From the records below, print exactly the lines starting at the one containing "Example operation between" and ending at the one containing "90% of the time.", ends included, and nothing else.

> Data shown

—————

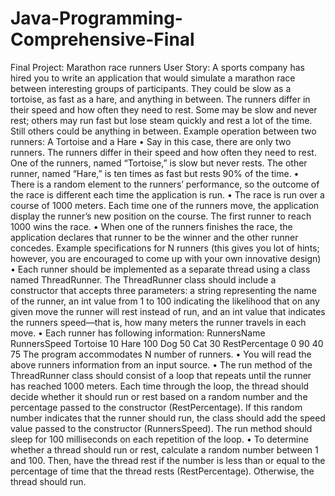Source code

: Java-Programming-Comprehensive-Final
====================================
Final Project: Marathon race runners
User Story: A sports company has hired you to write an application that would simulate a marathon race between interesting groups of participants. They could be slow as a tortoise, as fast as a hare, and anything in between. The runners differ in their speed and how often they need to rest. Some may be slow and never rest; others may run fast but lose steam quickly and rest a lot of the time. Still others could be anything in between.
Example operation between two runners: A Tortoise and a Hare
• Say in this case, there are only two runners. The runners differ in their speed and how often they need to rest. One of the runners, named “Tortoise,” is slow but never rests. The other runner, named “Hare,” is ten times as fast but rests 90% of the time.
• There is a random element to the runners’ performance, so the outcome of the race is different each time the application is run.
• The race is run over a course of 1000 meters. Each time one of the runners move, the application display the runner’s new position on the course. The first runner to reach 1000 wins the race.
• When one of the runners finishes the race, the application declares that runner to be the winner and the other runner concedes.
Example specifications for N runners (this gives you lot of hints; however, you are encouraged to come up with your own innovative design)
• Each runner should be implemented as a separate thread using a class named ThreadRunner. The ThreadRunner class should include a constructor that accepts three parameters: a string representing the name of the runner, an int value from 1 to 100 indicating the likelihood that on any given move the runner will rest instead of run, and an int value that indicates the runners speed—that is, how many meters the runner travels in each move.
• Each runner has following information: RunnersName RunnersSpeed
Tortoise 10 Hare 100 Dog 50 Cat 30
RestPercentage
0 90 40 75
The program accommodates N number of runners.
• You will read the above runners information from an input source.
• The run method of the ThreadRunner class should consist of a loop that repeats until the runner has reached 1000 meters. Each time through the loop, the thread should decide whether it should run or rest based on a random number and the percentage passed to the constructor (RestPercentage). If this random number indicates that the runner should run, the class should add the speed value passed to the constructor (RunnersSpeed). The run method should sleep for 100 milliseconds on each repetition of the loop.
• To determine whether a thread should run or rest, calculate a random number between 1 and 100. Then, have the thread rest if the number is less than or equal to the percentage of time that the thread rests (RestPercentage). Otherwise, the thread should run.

—————

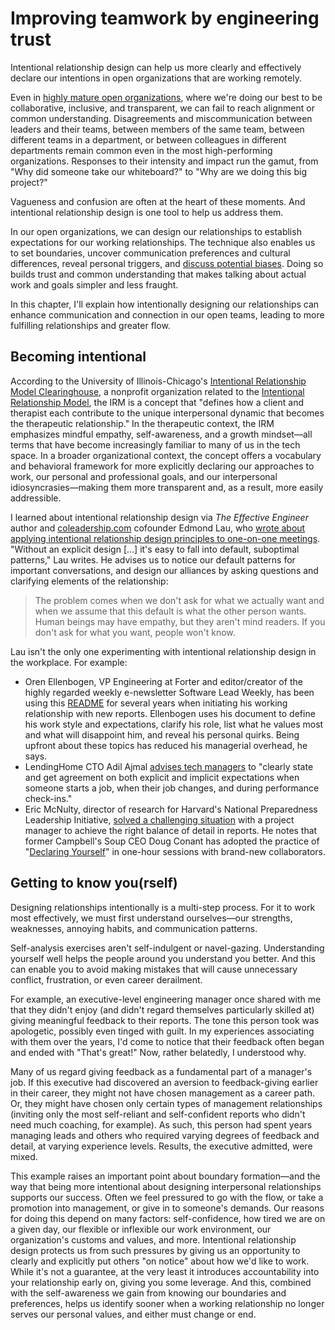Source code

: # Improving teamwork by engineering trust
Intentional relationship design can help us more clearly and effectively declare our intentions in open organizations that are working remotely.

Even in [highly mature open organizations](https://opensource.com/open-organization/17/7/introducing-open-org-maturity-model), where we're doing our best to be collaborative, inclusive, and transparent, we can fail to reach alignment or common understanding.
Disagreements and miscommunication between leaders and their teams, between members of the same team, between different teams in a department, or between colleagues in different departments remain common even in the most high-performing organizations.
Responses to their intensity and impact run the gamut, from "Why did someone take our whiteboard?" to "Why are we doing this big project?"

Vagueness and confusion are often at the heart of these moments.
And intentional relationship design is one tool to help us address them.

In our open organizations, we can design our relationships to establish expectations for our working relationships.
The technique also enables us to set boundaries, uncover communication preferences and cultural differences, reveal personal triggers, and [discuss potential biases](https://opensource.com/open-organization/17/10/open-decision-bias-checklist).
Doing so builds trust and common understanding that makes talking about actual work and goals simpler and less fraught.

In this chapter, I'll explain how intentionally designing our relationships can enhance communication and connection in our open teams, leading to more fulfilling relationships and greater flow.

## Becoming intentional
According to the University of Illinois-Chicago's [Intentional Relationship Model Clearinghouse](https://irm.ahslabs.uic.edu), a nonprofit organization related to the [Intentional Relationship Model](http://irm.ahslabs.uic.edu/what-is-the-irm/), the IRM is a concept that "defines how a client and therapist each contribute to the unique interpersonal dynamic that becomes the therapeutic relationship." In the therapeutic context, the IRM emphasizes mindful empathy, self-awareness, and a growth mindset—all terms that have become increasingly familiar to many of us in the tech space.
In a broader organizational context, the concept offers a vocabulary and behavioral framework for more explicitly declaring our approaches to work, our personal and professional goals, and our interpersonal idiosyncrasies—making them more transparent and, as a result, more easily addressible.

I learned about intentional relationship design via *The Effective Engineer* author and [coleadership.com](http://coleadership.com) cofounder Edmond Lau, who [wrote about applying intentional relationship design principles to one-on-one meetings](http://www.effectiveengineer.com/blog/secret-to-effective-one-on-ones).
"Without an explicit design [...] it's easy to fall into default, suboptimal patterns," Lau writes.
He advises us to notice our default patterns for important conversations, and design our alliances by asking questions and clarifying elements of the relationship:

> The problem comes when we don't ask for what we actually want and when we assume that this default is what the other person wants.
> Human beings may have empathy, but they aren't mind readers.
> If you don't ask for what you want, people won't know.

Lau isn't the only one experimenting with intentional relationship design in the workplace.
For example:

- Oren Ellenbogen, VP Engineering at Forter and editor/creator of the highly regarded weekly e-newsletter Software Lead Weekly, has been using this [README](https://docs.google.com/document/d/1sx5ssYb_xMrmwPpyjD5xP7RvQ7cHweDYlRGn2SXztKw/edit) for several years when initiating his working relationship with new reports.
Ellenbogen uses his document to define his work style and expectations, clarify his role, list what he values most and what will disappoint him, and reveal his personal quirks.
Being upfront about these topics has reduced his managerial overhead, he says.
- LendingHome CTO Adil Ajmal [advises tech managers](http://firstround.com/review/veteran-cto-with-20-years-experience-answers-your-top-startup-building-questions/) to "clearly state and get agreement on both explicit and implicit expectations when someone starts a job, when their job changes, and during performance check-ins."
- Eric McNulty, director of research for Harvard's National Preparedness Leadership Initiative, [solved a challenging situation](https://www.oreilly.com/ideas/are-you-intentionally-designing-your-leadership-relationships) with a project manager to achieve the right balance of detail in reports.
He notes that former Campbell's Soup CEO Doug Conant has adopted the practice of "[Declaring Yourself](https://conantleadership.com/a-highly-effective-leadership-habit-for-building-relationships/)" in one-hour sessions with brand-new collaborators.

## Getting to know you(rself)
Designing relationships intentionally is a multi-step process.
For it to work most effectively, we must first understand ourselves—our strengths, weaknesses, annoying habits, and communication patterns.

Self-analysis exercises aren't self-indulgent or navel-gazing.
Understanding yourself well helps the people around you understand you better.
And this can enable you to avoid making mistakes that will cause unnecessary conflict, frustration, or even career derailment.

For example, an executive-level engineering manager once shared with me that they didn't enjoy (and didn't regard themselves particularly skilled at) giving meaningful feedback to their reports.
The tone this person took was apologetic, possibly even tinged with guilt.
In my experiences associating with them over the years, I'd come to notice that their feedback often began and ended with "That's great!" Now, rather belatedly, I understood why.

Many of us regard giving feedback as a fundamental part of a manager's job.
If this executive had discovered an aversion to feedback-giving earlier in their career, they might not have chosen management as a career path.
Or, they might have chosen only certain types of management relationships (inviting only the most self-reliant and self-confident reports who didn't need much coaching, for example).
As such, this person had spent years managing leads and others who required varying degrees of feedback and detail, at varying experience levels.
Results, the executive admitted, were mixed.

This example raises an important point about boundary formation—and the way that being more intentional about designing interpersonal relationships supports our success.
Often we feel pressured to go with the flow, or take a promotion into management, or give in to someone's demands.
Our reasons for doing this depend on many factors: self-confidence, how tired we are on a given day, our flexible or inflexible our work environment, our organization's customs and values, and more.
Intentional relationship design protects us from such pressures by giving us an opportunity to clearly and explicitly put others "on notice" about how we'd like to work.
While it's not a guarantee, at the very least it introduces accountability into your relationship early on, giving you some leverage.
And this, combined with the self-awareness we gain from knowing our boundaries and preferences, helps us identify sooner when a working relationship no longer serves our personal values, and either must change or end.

—————

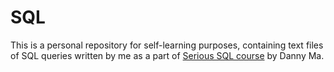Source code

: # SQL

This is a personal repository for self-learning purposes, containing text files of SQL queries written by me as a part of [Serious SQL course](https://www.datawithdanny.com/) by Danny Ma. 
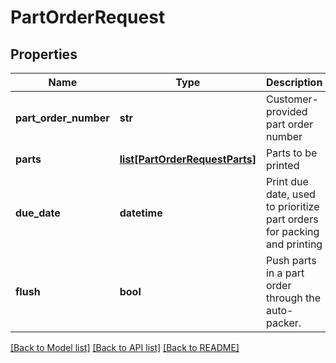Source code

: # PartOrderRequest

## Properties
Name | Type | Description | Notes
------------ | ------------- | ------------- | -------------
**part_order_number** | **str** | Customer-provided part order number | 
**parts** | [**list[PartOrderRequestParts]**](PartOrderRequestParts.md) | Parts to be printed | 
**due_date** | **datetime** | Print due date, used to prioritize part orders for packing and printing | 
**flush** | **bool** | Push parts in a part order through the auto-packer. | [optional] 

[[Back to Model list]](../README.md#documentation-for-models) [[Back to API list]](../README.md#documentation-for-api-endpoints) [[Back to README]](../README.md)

—————

> Response below
Example operation between two runners: A Tortoise and a Hare
• Say in this case, there are only two runners. The runners differ in their speed and how often they need to rest. One of the runners, named “Tortoise,” is slow but never rests. The other runner, named “Hare,” is ten times as fast but rests 90% of the time.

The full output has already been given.